A Sleaford bar owner has received an outpouring of support from local figures after police called for a review of his licence due to an alleged ‘serious drug issue’ on his premises.
North Kesteven’s Alcohol and Entertainment Licensing Sub-Committee will meet this morning (Wednesday) to consider the licence of The Solo Bar in Market Street.
The premises has been run by husband and wife Marcus and Tracy Hrubesch since 2014, with Mr Hrubesch as the Designated Licence Superviser. Licensing officers allege ‘perceived failings’ of the licence holders have failed to tackle the drugs issue, contravening their licence. However Mr Hrubesch says the advice and anti-drug measures suggested are already in place, including door staff.
He added: “We are a family run business of 15 employees. I am doing the best I can, and we have put measures in place and a drugs policy in our contracts. I am totally against drugs and welcome a police presence. To say we have a serious drugs issue is a nonsense.”

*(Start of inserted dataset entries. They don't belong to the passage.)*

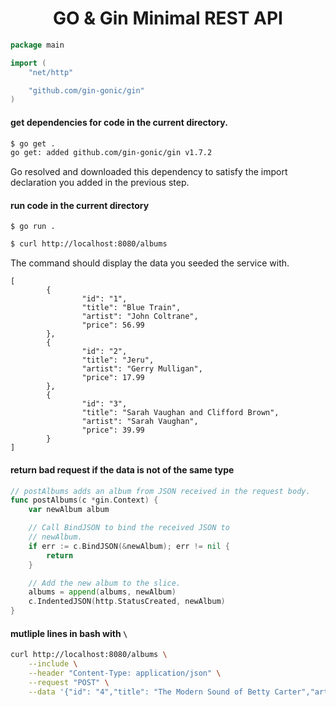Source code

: <div align="center">

# GO & Gin Minimal REST API

</div>

```go
package main

import (
    "net/http"

    "github.com/gin-gonic/gin"
)
```

#### get dependencies for code in the current directory.
```bash
$ go get .
go get: added github.com/gin-gonic/gin v1.7.2
```
Go resolved and downloaded this dependency to satisfy the import declaration you added in the previous step.

#### run code in the current directory
```
$ go run .
```

```bash
$ curl http://localhost:8080/albums
```
The command should display the data you seeded the service with.
```
[
        {
                "id": "1",
                "title": "Blue Train",
                "artist": "John Coltrane",
                "price": 56.99
        },
        {
                "id": "2",
                "title": "Jeru",
                "artist": "Gerry Mulligan",
                "price": 17.99
        },
        {
                "id": "3",
                "title": "Sarah Vaughan and Clifford Brown",
                "artist": "Sarah Vaughan",
                "price": 39.99
        }
]
```

#### return bad request if the data is not of the same type
```go
// postAlbums adds an album from JSON received in the request body.
func postAlbums(c *gin.Context) {
    var newAlbum album

    // Call BindJSON to bind the received JSON to
    // newAlbum.
    if err := c.BindJSON(&newAlbum); err != nil {
        return
    }

    // Add the new album to the slice.
    albums = append(albums, newAlbum)
    c.IndentedJSON(http.StatusCreated, newAlbum)
}
```

#### mutliple lines in bash with `\`
```bash
curl http://localhost:8080/albums \
    --include \
    --header "Content-Type: application/json" \
    --request "POST" \
    --data '{"id": "4","title": "The Modern Sound of Betty Carter","artist": "Betty Carter","price": 49.99}'
```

According to the report to committee members, in 2017 the police received six intelligence reports regarding drug use at the Solo Bar, and that persons linked to the supply of drugs were using the premises. In January 2018, as a result of the intelligence reports, Lincolnshire Police and the Council’s Licensing Officer conducted drug testing using a machine which gives very accurate readings of the amounts and type of drugs present at the premises. On that visit high readings for the presence of cocaine were found throughout the premises in places including the bar area and the toilets. Advice was offered to frustrate the use of drugs in the premises. Further testing in September 2018 showed a mixed picture, but a final visit in January 2019 showed readings were only partially reduced.

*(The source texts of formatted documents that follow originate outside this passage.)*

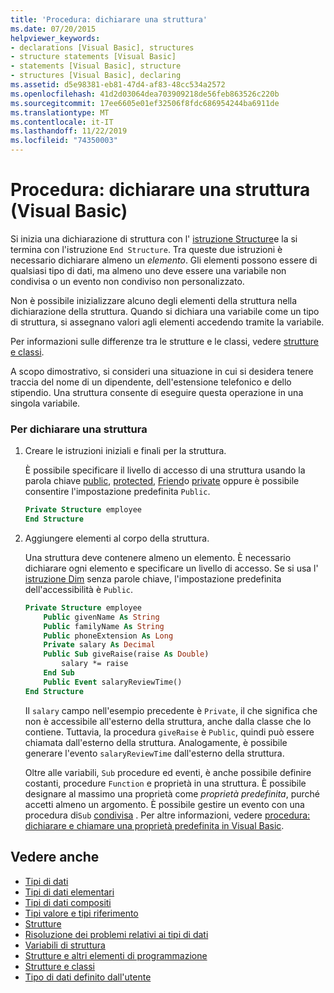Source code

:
 ```yaml
---
title: 'Procedura: dichiarare una struttura'
ms.date: 07/20/2015
helpviewer_keywords:
- declarations [Visual Basic], structures
- structure statements [Visual Basic]
- statements [Visual Basic], structure
- structures [Visual Basic], declaring
ms.assetid: d5e98381-eb81-47d4-af83-48cc534a2572
ms.openlocfilehash: 41d2d03064dea703909218de56feb863526c220b
ms.sourcegitcommit: 17ee6605e01ef32506f8fdc686954244ba6911de
ms.translationtype: MT
ms.contentlocale: it-IT
ms.lasthandoff: 11/22/2019
ms.locfileid: "74350003"
---
```

# <a name="how-to-declare-a-structure-visual-basic"></a>Procedura: dichiarare una struttura (Visual Basic)
Si inizia una dichiarazione di struttura con l' [istruzione Structure](../../../../visual-basic/language-reference/statements/structure-statement.md)e la si termina con l'istruzione `End Structure`. Tra queste due istruzioni è necessario dichiarare almeno un *elemento*. Gli elementi possono essere di qualsiasi tipo di dati, ma almeno uno deve essere una variabile non condivisa o un evento non condiviso non personalizzato.  
  
 Non è possibile inizializzare alcuno degli elementi della struttura nella dichiarazione della struttura. Quando si dichiara una variabile come un tipo di struttura, si assegnano valori agli elementi accedendo tramite la variabile.  
  
 Per informazioni sulle differenze tra le strutture e le classi, vedere [strutture e classi](../../../../visual-basic/programming-guide/language-features/data-types/structures-and-classes.md).  
  
 A scopo dimostrativo, si consideri una situazione in cui si desidera tenere traccia del nome di un dipendente, dell'estensione telefonico e dello stipendio. Una struttura consente di eseguire questa operazione in una singola variabile.  
  
### <a name="to-declare-a-structure"></a>Per dichiarare una struttura  
  
1. Creare le istruzioni iniziali e finali per la struttura.  
  
     È possibile specificare il livello di accesso di una struttura usando la parola chiave [public](../../../../visual-basic/language-reference/modifiers/public.md), [protected](../../../../visual-basic/language-reference/modifiers/protected.md), [Friend](../../../../visual-basic/language-reference/modifiers/friend.md)o [private](../../../../visual-basic/language-reference/modifiers/private.md) oppure è possibile consentire l'impostazione predefinita `Public`.  
  
    ```vb  
    Private Structure employee  
    End Structure  
    ```  
  
2. Aggiungere elementi al corpo della struttura.  
  
     Una struttura deve contenere almeno un elemento. È necessario dichiarare ogni elemento e specificare un livello di accesso. Se si usa l' [istruzione Dim](../../../../visual-basic/language-reference/statements/dim-statement.md) senza parole chiave, l'impostazione predefinita dell'accessibilità è `Public`.  
  
    ```vb  
    Private Structure employee  
        Public givenName As String  
        Public familyName As String  
        Public phoneExtension As Long  
        Private salary As Decimal  
        Public Sub giveRaise(raise As Double)  
            salary *= raise  
        End Sub  
        Public Event salaryReviewTime()  
    End Structure  
    ```  
  
     Il `salary` campo nell'esempio precedente è `Private`, il che significa che non è accessibile all'esterno della struttura, anche dalla classe che lo contiene. Tuttavia, la procedura `giveRaise` è `Public`, quindi può essere chiamata dall'esterno della struttura. Analogamente, è possibile generare l'evento `salaryReviewTime` dall'esterno della struttura.  
  
     Oltre alle variabili, `Sub` procedure ed eventi, è anche possibile definire costanti, procedure `Function` e proprietà in una struttura. È possibile designare al massimo una proprietà come *proprietà predefinita*, purché accetti almeno un argomento. È possibile gestire un evento con una procedura di`Sub` [condivisa](../../../../visual-basic/language-reference/modifiers/shared.md) . Per altre informazioni, vedere [procedura: dichiarare e chiamare una proprietà predefinita in Visual Basic](../../../../visual-basic/programming-guide/language-features/procedures/how-to-declare-and-call-a-default-property.md).  
  
## <a name="see-also"></a>Vedere anche

- [Tipi di dati](../../../../visual-basic/programming-guide/language-features/data-types/index.md)
- [Tipi di dati elementari](../../../../visual-basic/programming-guide/language-features/data-types/elementary-data-types.md)
- [Tipi di dati compositi](../../../../visual-basic/programming-guide/language-features/data-types/composite-data-types.md)
- [Tipi valore e tipi riferimento](../../../../visual-basic/programming-guide/language-features/data-types/value-types-and-reference-types.md)
- [Strutture](../../../../visual-basic/programming-guide/language-features/data-types/structures.md)
- [Risoluzione dei problemi relativi ai tipi di dati](../../../../visual-basic/programming-guide/language-features/data-types/troubleshooting-data-types.md)
- [Variabili di struttura](../../../../visual-basic/programming-guide/language-features/data-types/structure-variables.md)
- [Strutture e altri elementi di programmazione](../../../../visual-basic/programming-guide/language-features/data-types/structures-and-other-programming-elements.md)
- [Strutture e classi](../../../../visual-basic/programming-guide/language-features/data-types/structures-and-classes.md)
- [Tipo di dati definito dall'utente](../../../../visual-basic/language-reference/data-types/user-defined-data-type.md)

Police say the readings are consistent with ‘recent and direct contact’ with measurable quantities of the drug. They also referred to an incident in the bar in 2017 when alcohol was said to have been sold after hours.
They say there has been ample time to resolve issues and have “no confidence in the licence holder’s ability to enforce robust solutions to the drugs issue”. They implied ‘apathy’ and ‘poor management and lack of understanding’.
They suggest removing Mr Hrubesch as DPS, suspending the licence to allow changes, reducing drinking hours, door staff and introduction of a drug policy, training and record keeping.
Mr Hrubesch said: “I had not had a drugs related visit from Lincolnshire Police in five years and I have been a DPS for 10 years. We have not got a serious drugs issue - we are used by the William Alvey School, the Lionesses and Alzheimers’ UK.”
Representatives of such bodies, businesses and a former forensics officer with the Royal Canadian Mounted Police have written in support, insisting they have seen no evidence of a drugs issue.